The next paragraph of the email remains classified and has been redacted. The email concludes:

The President asked Comey to inform him if anything changes in the next few weeks that should affect how we share classified information with the incoming team. Comey said he would.

Why did Susan Rice send herself an email purporting to document this part of the meeting? Because she was C’ing her own A. Rice was nervous about the fact that, at the president’s direction, she had failed to “share information fully as it relates to Russia” with President Trump’s incoming national security team. This violated longstanding American tradition. Outgoing administrations have always cooperated in the transition to a new administration, whether of the same or the opposing party, especially on matters relating to national security.
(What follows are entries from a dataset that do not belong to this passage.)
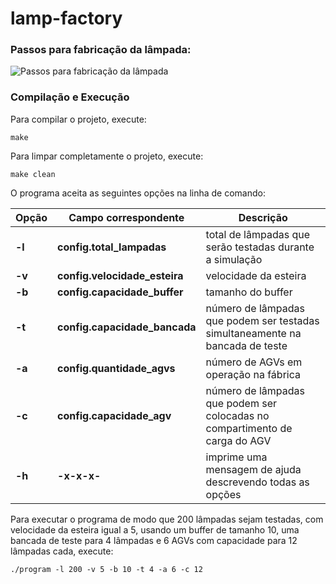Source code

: # lamp-factory

### Passos para fabricação da lâmpada:
![Passos para fabricação da lâmpada](https://raw.githubusercontent.com/rafaelbcastilhos/lamp-factory/main/steps.png)


### Compilação e Execução

Para compilar o projeto, execute:

    make

Para limpar completamente o projeto, execute:

    make clean

O programa aceita as seguintes opções na linha de comando:

|**Opção**| **Campo correspondente**| **Descrição**|
|--|--|--|
|**-l**| **config.total_lampadas**|total de lâmpadas que serão testadas durante a simulação|
| **-v** | **config.velocidade_esteira** | velocidade da esteira |
|**-b**| **config.capacidade_buffer**|tamanho do buffer|
|**-t**|**config.capacidade_bancada**|número de lâmpadas que podem ser testadas simultaneamente na bancada de teste|
|**-a**|**config.quantidade_agvs**|número de AGVs em operação na fábrica|
|**-c**|**config.capacidade_agv**|número de lâmpadas que podem ser colocadas no compartimento de carga do AGV|
|**-h**|**-x-x-x-**|imprime uma mensagem de ajuda descrevendo todas as opções|
  
Para executar o programa de modo que 200 lâmpadas sejam testadas, com velocidade da esteira igual a 5, usando um buffer de tamanho 10, uma bancada de teste para 4 lâmpadas e 6 AGVs com capacidade para 12 lâmpadas cada, execute:

    ./program -l 200 -v 5 -b 10 -t 4 -a 6 -c 12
Susan Rice is far from the brightest bulb on the tree, but she was well aware that by concealing facts ostensibly relating to national security from her counterpart in the new administration–General Michael Flynn–she was, at a minimum, violating longstanding civic norms. If she actually lied to Flynn, she could have been accused of much worse. So Rice wanted to be able to retrieve her email, if she found herself in a sticky situation, and tell the world that she hid relevant facts about Russia from the new administration on Barack Obama’s orders.
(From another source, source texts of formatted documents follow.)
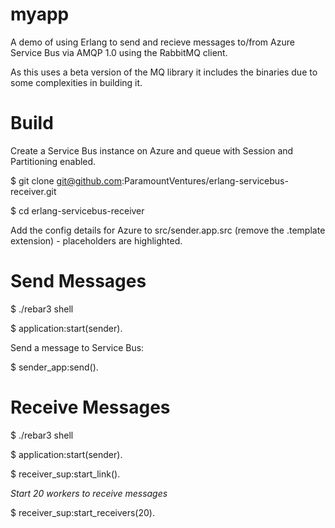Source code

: myapp
=====

A demo of using Erlang to send and recieve messages to/from Azure Service Bus via AMQP 1.0 using the RabbitMQ client.

As this uses a beta version of the MQ library it includes the binaries due to some complexities in building it.

Build
=====
Create a Service Bus instance on Azure and queue with Session and Partitioning enabled.

$ git clone git@github.com:ParamountVentures/erlang-servicebus-receiver.git

$ cd erlang-servicebus-receiver

Add the config details for Azure to src/sender.app.src (remove the .template extension) - placeholders are highlighted.

# Send Messages

$ ./rebar3 shell

$ application:start(sender).

Send a message to Service Bus:

$ sender_app:send().

# Receive Messages

$ ./rebar3 shell

$ application:start(sender).

$ receiver_sup:start_link().

*Start 20 workers to receive messages*

$ receiver_sup:start_receivers(20).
What were the secrets that Obama wanted to keep from the new administration? We can easily surmise that the fact that the Steele memo was paid for by the Democratic Party; that the FBI had to some degree collaborated with Steele; that the Clinton campaign had fed some of the fake news in the dossier to Steele; and that Comey’s FBI had used Steele’s fabrications as the basis for FISA warrants to spy on the Trump campaign were among the facts that Obama and his minions didn’t want Michael Flynn and Donald Trump to know. Susan Rice, we can infer, was told to keep these secrets, and if anyone ever asked why she had failed to disclose them to Michael Flynn and others on Trump’s team, or even lied to those people, she would have the defense that President Obama ordered her to do it.

There may be more to it than this. The redacted paragraph likely contains more information about what it was that Rice wasn’t supposed to tell the Trump team. One of these days, we will learn what was blacked out.

The fact that Michael Flynn was Susan Rice’s counterpart in the incoming administration may also be significant. We know that the FBI agents who interviewed General Flynn–even Peter Strzok!–reported that they didn’t think he had lied about anything. And yet, Obama’s DOJ and Bob Mueller’s “investigation”–basically a continuation of Obama’s corrupt Department of Justice under another, less accountable name–persecuted Flynn to the point where he finally pled guilty to a single count of lying to the FBI in order, as he says, to end the madness and the financial drain.

Why were the Democrats so determined to discredit General Flynn? Perhaps because they wanted to pre-empt any outrage that may otherwise have followed on revelations that the Obama administration’s National Security Advisor hid important facts from her successor during the transition, and may have lied to him about those facts, in violation of all American tradition.

CYA memos are rarely a good idea. Most often, they reveal what the author was trying to conceal. I think that is the case with regard to Susan Rice’s now-infamous email to herself.

UPDATE: Andy McCarthy agrees with my thesis, and adds much more about the time line and reasonable inferences that can be drawn about what the outgoing Obama administration concealed from President Trump and his aides.